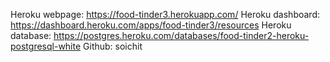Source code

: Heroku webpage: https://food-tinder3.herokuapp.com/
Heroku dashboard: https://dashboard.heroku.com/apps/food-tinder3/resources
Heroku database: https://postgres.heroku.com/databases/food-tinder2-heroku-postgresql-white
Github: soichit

==

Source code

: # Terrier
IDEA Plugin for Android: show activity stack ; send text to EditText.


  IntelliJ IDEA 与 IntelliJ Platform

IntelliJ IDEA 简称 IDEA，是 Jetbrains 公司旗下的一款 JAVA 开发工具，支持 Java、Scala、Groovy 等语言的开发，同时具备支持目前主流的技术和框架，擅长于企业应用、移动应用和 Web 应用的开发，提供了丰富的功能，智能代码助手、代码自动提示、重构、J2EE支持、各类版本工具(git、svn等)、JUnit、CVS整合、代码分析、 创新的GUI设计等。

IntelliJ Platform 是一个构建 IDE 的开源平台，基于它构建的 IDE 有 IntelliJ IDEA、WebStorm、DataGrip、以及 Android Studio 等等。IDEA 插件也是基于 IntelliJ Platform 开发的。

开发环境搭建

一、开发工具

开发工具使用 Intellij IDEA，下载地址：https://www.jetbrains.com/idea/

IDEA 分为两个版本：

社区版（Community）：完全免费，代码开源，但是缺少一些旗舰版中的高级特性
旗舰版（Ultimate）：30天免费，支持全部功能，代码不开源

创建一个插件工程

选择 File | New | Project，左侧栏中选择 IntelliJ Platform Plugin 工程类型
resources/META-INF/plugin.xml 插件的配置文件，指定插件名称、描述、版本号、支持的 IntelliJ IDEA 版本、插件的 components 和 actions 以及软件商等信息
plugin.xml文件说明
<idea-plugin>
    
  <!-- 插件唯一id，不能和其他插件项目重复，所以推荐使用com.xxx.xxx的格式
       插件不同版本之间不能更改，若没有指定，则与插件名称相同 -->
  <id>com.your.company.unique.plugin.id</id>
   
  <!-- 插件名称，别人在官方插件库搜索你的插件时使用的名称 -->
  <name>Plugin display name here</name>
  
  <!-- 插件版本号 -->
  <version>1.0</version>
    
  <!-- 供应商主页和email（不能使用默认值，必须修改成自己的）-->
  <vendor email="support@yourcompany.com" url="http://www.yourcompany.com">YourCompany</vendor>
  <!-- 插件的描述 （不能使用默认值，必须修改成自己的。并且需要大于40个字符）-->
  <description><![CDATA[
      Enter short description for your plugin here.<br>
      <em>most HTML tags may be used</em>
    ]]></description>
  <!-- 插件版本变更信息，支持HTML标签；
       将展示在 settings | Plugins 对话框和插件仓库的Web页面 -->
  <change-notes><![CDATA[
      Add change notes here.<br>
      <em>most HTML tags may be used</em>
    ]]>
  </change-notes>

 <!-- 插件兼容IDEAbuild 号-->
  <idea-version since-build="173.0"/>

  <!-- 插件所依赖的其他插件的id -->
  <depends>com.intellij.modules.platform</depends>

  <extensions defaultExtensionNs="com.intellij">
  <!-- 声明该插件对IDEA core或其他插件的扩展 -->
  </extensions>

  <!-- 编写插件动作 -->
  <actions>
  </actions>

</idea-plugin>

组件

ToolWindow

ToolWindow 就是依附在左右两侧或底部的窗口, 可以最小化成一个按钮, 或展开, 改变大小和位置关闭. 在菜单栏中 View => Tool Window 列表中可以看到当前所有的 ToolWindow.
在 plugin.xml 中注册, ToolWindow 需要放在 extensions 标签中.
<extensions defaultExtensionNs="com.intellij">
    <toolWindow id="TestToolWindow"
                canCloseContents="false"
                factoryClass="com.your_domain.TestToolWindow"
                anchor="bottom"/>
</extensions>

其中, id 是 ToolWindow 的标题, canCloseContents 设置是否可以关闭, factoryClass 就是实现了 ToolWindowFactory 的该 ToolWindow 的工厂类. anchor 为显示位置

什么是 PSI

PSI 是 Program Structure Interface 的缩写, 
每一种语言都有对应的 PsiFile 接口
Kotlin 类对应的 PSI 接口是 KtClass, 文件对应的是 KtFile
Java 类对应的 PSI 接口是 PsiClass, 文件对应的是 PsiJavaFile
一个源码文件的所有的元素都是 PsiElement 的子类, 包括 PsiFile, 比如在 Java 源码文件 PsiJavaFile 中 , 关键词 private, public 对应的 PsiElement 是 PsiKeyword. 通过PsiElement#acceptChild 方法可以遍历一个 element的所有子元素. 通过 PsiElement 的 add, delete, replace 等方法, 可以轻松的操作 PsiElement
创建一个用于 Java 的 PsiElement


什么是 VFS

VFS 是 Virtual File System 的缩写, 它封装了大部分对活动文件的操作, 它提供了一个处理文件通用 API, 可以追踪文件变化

PROBLEM REQUIREMENTS
Return each line of the records above in which the word "Java" occurs.

YOUR RESPONSE
IntelliJ IDEA 简称 IDEA，是 Jetbrains 公司旗下的一款 JAVA 开发工具，支持 Java、Scala、Groovy 等语言的开发，同时具备支持目前主流的技术和框架，擅长于企业应用、移动应用和 Web 应用的开发，提供了丰富的功能，智能代码助手、代码自动提示、重构、J2EE支持、各类版本工具(git、svn等)、JUnit、CVS整合、代码分析、 创新的GUI设计等。
Java 类对应的 PSI 接口是 PsiClass, 文件对应的是 PsiJavaFile
一个源码文件的所有的元素都是 PsiElement 的子类, 包括 PsiFile, 比如在 Java 源码文件 PsiJavaFile 中 , 关键词 private, public 对应的 PsiElement 是 PsiKeyword. 通过PsiElement#acceptChild 方法可以遍历一个 element的所有子元素. 通过 PsiElement 的 add, delete, replace 等方法, 可以轻松的操作 PsiElement
创建一个用于 Java 的 PsiElement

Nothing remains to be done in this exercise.